Stalin might have added that the death of one person is a tragedy as long as anyone remembers it. My guess is that Saudi Arabia’s corporate partners won’t give up on the kingdom and will return to business as usual once the outrage over Khashoggi had faded away.

That’s not because they believe in MbS’ reform drive. There may have been an initial flush of enthusiasm about his Vision 2030 program to turn the kingdom into a high-tech, globally competitive economy, but I think it has given away to skepticism. The Saudi Aramco IPO isn’t happening, foreign investment is falling and, far from developing into a high-tech wonder, there’s nothing to show for the projected desert city of Neom except a collection of half-built royal palaces. 

A protest at the U.S. Embassy of Saudi Arabia in Washington about the disappearance of Saudi journalist Jamal Khashoggi, who has allegedly been murdered at the orders of the Saudi regime. Oct. 10, 2018
Jacquelyn Martin/AP

Fat of the desert land

But if global business doesn’t believe in MBS’ reforms, it does believe in the promise of fat contracts and investment in Western companies.

Trump has touted (with some exaggeration) the $110 billion of defense contracts Riyadh is committed to, and the budget for building the Neom high-tech megacity is $500 billion. Meanwhile, the Saudi Public Investment Fund, PIF, has emerged as a major investor in companies like Uber, SoftBank, Blackstone and Virgin Galactic.

It isn't all smoke and mirrors, but businesses should rein in their dreams.  Reform or no, oil is what makes the Saudi economy run. Even if the price of crude has jumped 70% since June 2017, the kingdom isn’t the moneybags it once was.

The government has been running huge budget deficits for the last few years. Saudi economic growth was negative in 2017 and even the government’s own rosy forecasts don’t see it growing fast enough in coming years to whittle down the country’s 12.9% jobless rate.

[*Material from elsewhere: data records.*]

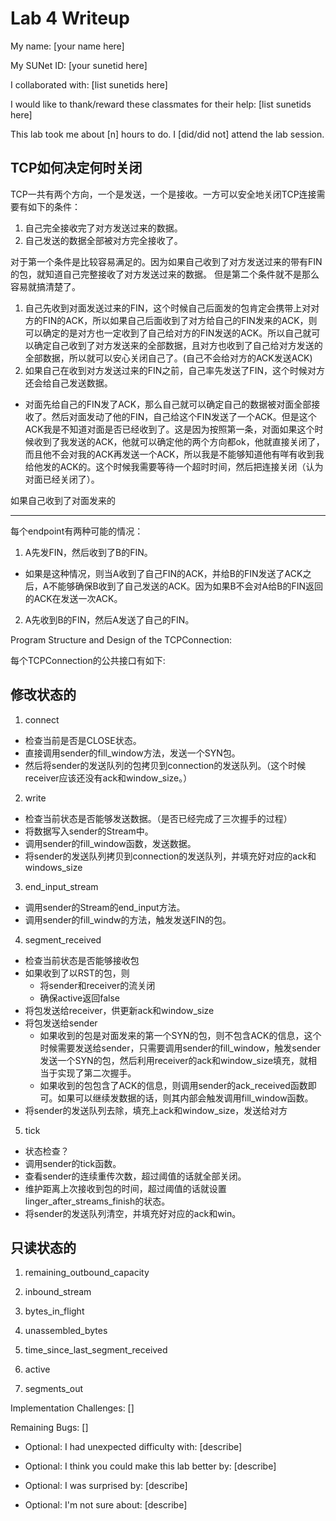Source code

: Lab 4 Writeup
=============

My name: [your name here]

My SUNet ID: [your sunetid here]

I collaborated with: [list sunetids here]

I would like to thank/reward these classmates for their help: [list sunetids here]

This lab took me about [n] hours to do. I [did/did not] attend the lab session.

## TCP如何决定何时关闭

TCP一共有两个方向，一个是发送，一个是接收。一方可以安全地关闭TCP连接需要有如下的条件：
1. 自己完全接收完了对方发送过来的数据。
2. 自己发送的数据全部被对方完全接收了。

对于第一个条件是比较容易满足的。因为如果自己收到了对方发送过来的带有FIN的包，就知道自己完整接收了对方发送过来的数据。
但是第二个条件就不是那么容易就搞清楚了。

1. 自己先收到对面发送过来的FIN，这个时候自己后面发的包肯定会携带上对对方的FIN的ACK，所以如果自己后面收到了对方给自己的FIN发来的ACK，则可以确定的是对方也一定收到了自己给对方的FIN发送的ACK。所以自己就可以确定自己收到了对方发送来的全部数据，且对方也收到了自己给对方发送的全部数据，所以就可以安心关闭自己了。(自己不会给对方的ACK发送ACK)
2. 如果自己在收到对方发送过来的FIN之前，自己率先发送了FIN，这个时候对方还会给自己发送数据。
  - 对面先给自己的FIN发了ACK，那么自己就可以确定自己的数据被对面全部接收了。然后对面发动了他的FIN，自己给这个FIN发送了一个ACK。但是这个ACK我是不知道对面是否已经收到了。这是因为按照第一条，对面如果这个时候收到了我发送的ACK，他就可以确定他的两个方向都ok，他就直接关闭了，而且他不会对我的ACK再发送一个ACK，所以我是不能够知道他有咩有收到我给他发的ACK的。这个时候我需要等待一个超时时间，然后把连接关闭（认为对面已经关闭了）。

如果自己收到了对面发来的


---

每个endpoint有两种可能的情况：
1. A先发FIN，然后收到了B的FIN。
  - 如果是这种情况，则当A收到了自己FIN的ACK，并给B的FIN发送了ACK之后，A不能够确保B收到了自己发送的ACK。因为如果B不会对A给B的FIN返回的ACK在发送一次ACK。


2. A先收到B的FIN，然后A发送了自己的FIN。



Program Structure and Design of the TCPConnection:

每个TCPConnection的公共接口有如下:
## 修改状态的

1. connect
  - 检查当前是否是CLOSE状态。
  - 直接调用sender的fill_window方法，发送一个SYN包。
  - 然后将sender的发送队列的包拷贝到connection的发送队列。（这个时候receiver应该还没有ack和window_size。）
  
2. write 

  - 检查当前状态是否能够发送数据。（是否已经完成了三次握手的过程）
  - 将数据写入sender的Stream中。
  - 调用sender的fill_window函数，发送数据。
  - 将sender的发送队列拷贝到connection的发送队列，并填充好对应的ack和windows_size


3. end_input_stream
  - 调用sender的Stream的end_input方法。
  - 调用sender的fill_windw的方法，触发发送FIN的包。

4. segment_received

  - 检查当前状态是否能够接收包
  - 如果收到了以RST的包，则
    + 将sender和receiver的流关闭
    + 确保active返回false
  - 将包发送给receiver，供更新ack和window_size
  - 将包发送给sender
    + 如果收到的包是对面发来的第一个SYN的包，则不包含ACK的信息，这个时候需要发送给sender，只需要调用sender的fill_window，触发sender发送一个SYN的包，然后利用receiver的ack和window_size填充，就相当于实现了第二次握手。
    + 如果收到的包包含了ACK的信息，则调用sender的ack_received函数即可。如果可以继续发数据的话，则其内部会触发调用fill_window函数。
  - 将sender的发送队列去除，填充上ack和window_size，发送给对方

5. tick

  - 状态检查？
  - 调用sender的tick函数。
  - 查看sender的连续重传次数，超过阈值的话就全部关闭。
  - 维护距离上次接收到包的时间，超过阈值的话就设置linger_after_streams_finish的状态。
  - 将sender的发送队列清空，并填充好对应的ack和win。


## 只读状态的

1. remaining_outbound_capacity

2. inbound_stream

3. bytes_in_flight

4. unassembled_bytes

5. time_since_last_segment_received

6. active 

7. segments_out


Implementation Challenges:
[]

Remaining Bugs:
[]

- Optional: I had unexpected difficulty with: [describe]

- Optional: I think you could make this lab better by: [describe]

- Optional: I was surprised by: [describe]

- Optional: I'm not sure about: [describe]
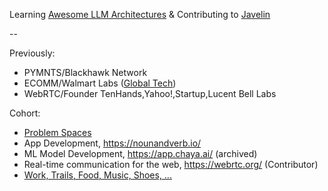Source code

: Learning [Awesome LLM Architectures](https://github.com/ankumar/awesome-llm-architectures) & Contributing to [Javelin](https://www.getjavelin.io/)

--

Previously:
- PYMNTS/Blackhawk Network
- ECOMM/Walmart Labs ([Global Tech](https://tech.walmart.com/content/walmart-global-tech/en_us.html))
- WebRTC/Founder TenHands,Yahoo!,Startup,Lucent Bell Labs

Cohort:
- [Problem Spaces](https://docs.google.com/document/d/1b36vcpRMI5aIp8N2j_cVvhiv8OwDRGDxPDr2bJzcCGA/edit?usp=sharing)
- App Development, https://nounandverb.io/
- ML Model Development, https://app.chaya.ai/ (archived)
- Real-time communication for the web, https://webrtc.org/ (Contributor)
- [Work, Trails, Food, Music, Shoes, ...](https://github.com/ankumar/Fun-Stuff) 
 
<!--
**ankumar/ankumar** is a ✨ _special_ ✨ repository because its `README.md` (this file) appears on your GitHub profile.

Here are some ideas to get you started:

- 🔭 I’m currently working on ...
- 🌱 I’m currently learning ...
- 👯 I’m looking to collaborate on ...
- 🤔 I’m looking for help with ...
- 💬 Ask me about ...
- 📫 How to reach me: ...
- 😄 Pronouns: ...
- ⚡ Fun fact: ...
-->
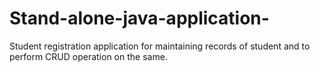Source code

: # Stand-alone-java-application-
Student registration application for maintaining records of student and to perform CRUD operation on the same.
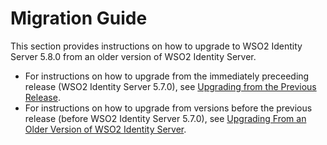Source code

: # Migration Guide

This section provides instructions on how to upgrade to WSO2 Identity
Server 5.8.0 from an older version of WSO2 Identity Server.

-   For instructions on how to upgrade from the immediately preceeding
    release (WSO2 Identity Server 5.7.0), see [Upgrading from the
    Previous Release](_Upgrading_from_the_Previous_Release_).
-   For instructions on how to upgrade from versions before the previous
    release (before WSO2 Identity Server 5.7.0), see [Upgrading From an
    Older Version of WSO2 Identity
    Server](_Upgrading_From_an_Older_Version_of_WSO2_IS_).
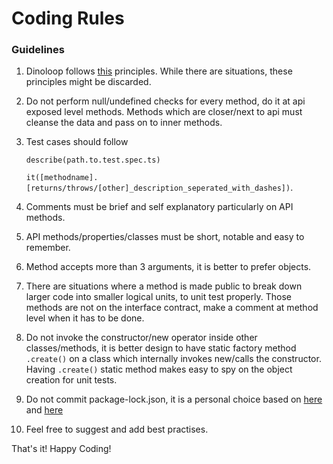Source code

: # Coding Rules

### Guidelines
1. Dinoloop follows [this](https://stackoverflow.com/questions/469161/how-do-you-define-a-good-or-bad-api) principles. While there are situations, these principles might be discarded.
2. Do not perform null/undefined checks for every method, do it at api exposed level methods. Methods which are closer/next to api must cleanse the data and pass on to inner methods.
3. Test cases should follow 

    `describe(path.to.test.spec.ts)`
    
    `it([methodname].[returns/throws/[other]_description_seperated_with_dashes])`.
    
4. Comments must be brief and self explanatory particularly on API methods.
5. API methods/properties/classes must be short, notable and easy to remember.
6. Method accepts more than 3 arguments, it is better to prefer objects.
7. There are situations where a method is made public to break down larger code into smaller logical units, to unit test properly. Those methods are not on the interface contract, make a comment at method level when it has to be done.
8. Do not invoke the constructor/new operator inside other classes/methods, it is better design to have static factory method `.create()` on a class which internally invokes new/calls the constructor. Having `.create()` static method makes easy to spy on the object creation for unit tests.
9. Do not commit package-lock.json, it is a personal choice based on [here](https://stackoverflow.com/questions/44206782/do-i-commit-the-package-lock-json-file-created-by-npm-5) and [here](https://stackoverflow.com/questions/44297803/package-lock-json-role)
10. Feel free to suggest and add best practises.


That's it! Happy Coding!
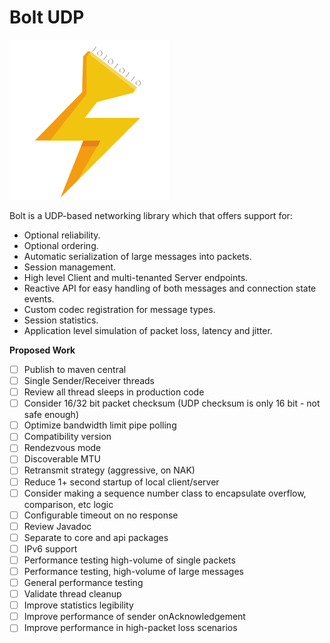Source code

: Bolt UDP
==============

![logo](logo256.png)

Bolt is a UDP-based networking library which that offers support for:
 - Optional reliability.
 - Optional ordering.
 - Automatic serialization of large messages into packets.
 - Session management.
 - High level Client and multi-tenanted Server endpoints.
 - Reactive API for easy handling of both messages and connection state events.
 - Custom codec registration for message types.
 - Session statistics.
 - Application level simulation of packet loss, latency and jitter.

**Proposed Work**
- [ ] Publish to maven central
- [ ] Single Sender/Receiver threads
- [ ] Review all thread sleeps in production code
- [ ] Consider 16/32 bit packet checksum (UDP checksum is only 16 bit - not safe enough)
- [ ] Optimize bandwidth limit pipe polling
- [ ] Compatibility version
- [ ] Rendezvous mode
- [ ] Discoverable MTU
- [ ] Retransmit strategy (aggressive, on NAK)
- [ ] Reduce 1+ second startup of local client/server
- [ ] Consider making a sequence number class to encapsulate overflow, comparison, etc logic
- [ ] Configurable timeout on no response
- [ ] Review Javadoc
- [ ] Separate to core and api packages
- [ ] IPv6 support
- [ ] Performance testing high-volume of single packets
- [ ] Performance testing, high-volume of large messages
- [ ] General performance testing
- [ ] Validate thread cleanup
- [ ] Improve statistics legibility
- [ ] Improve performance of sender onAcknowledgement
- [ ] Improve performance in high-packet loss scenarios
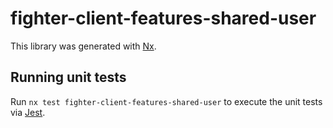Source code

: # fighter-client-features-shared-user

This library was generated with [Nx](https://nx.dev).

## Running unit tests

Run `nx test fighter-client-features-shared-user` to execute the unit tests via [Jest](https://jestjs.io).
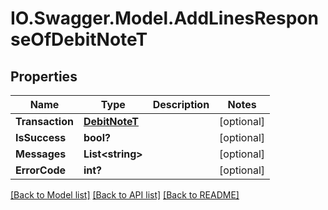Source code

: # IO.Swagger.Model.AddLinesResponseOfDebitNoteT
## Properties

Name | Type | Description | Notes
------------ | ------------- | ------------- | -------------
**Transaction** | [**DebitNoteT**](DebitNoteT.md) |  | [optional] 
**IsSuccess** | **bool?** |  | [optional] 
**Messages** | **List&lt;string&gt;** |  | [optional] 
**ErrorCode** | **int?** |  | [optional] 

[[Back to Model list]](../README.md#documentation-for-models) [[Back to API list]](../README.md#documentation-for-api-endpoints) [[Back to README]](../README.md)

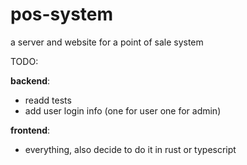 # pos-system
a server and website for a point of sale system

TODO:

**backend**:
* readd tests
* add user login info (one for user one for admin)

**frontend**:
* everything, also decide to do it in rust or typescript
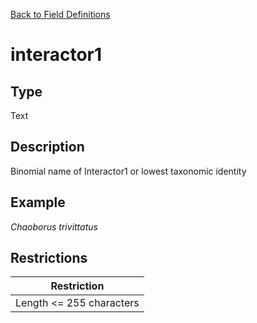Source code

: [Back to Field Definitions](../../field_definition_overview)
# interactor1

## Type
Text

## Description


Binomial name of Interactor1 or lowest taxonomic identity 
## Example
*Chaoborus trivittatus*

## Restrictions
| Restriction |
| :---------: |
| Length <= 255 characters |


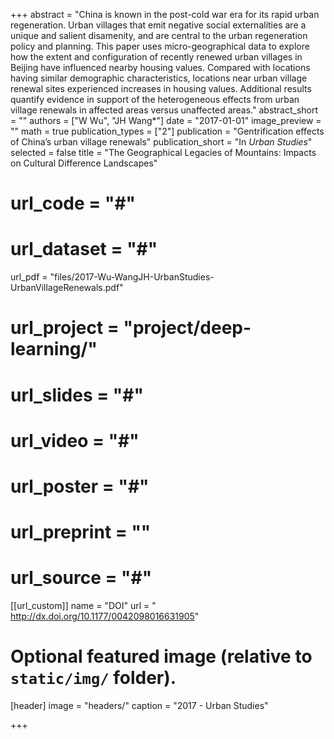 +++
abstract = "China is known in the post-cold war era for its rapid urban regeneration. Urban villages that emit negative social externalities are a unique and salient disamenity, and are central to the urban regeneration policy and planning. This paper uses micro-geographical data to explore how the extent and configuration of recently renewed urban villages in Beijing have influenced nearby housing values. Compared with locations having similar demographic characteristics, locations near urban village renewal sites experienced increases in housing values. Additional results quantify evidence in support of the heterogeneous effects from urban village renewals in affected areas versus unaffected areas."
abstract_short = ""
authors = ["W Wu", "JH Wang*"]
date = "2017-01-01"
image_preview = ""
math = true
publication_types = ["2"]
publication = "Gentrification effects of China’s urban village renewals"
publication_short = "In *Urban Studies*"
selected = false
title = "The Geographical Legacies of Mountains: Impacts on Cultural Difference Landscapes"
# url_code = "#"
# url_dataset = "#"
url_pdf = "files/2017-Wu-WangJH-UrbanStudies-UrbanVillageRenewals.pdf"
# url_project = "project/deep-learning/"
# url_slides = "#"
# url_video = "#"
# url_poster = "#"
# url_preprint = ""
# url_source = "#"

[[url_custom]]
name = "DOI"
url = " http://dx.doi.org/10.1177/0042098016631905"

# Optional featured image (relative to `static/img/` folder).
[header]
image = "headers/"
caption = "2017 - Urban Studies"

+++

The PIF, which is supposed to be Saudi Arabia’s main conduit for the investments MbS envisions transforming the country, is smallish by the standards sovereign wealth funds and scrambling to raise enough cash to fulfil its mission. It’s even considering borrowing money – something the Saudis would never have contemplated in the good old flush days.

Even in the unlikely scenario that it realizes its goals, MbS’ reform drive isn’t going to generate anything like China-like growth rates for the Saudi economy. Saudi Arabia doesn’t have the comparative advantages that could translate the economic diversification the crown prince envisages into a booming economy. It doesn’t enjoy low labor costs or a highly skilled, highly educated workforce. It has no tradition of entrepreneurialism or of effective government.

On Sunday, Riyadh issued a threat to take revenge on anyone who imposes economic sanctions over the Khashoggi affair, a reaction typical of the aggressive foreign policy stance the kingdom has adopted in the MbS era. Businesses should ignore the bluster: The Saudis are not the economic power they once were and never will be.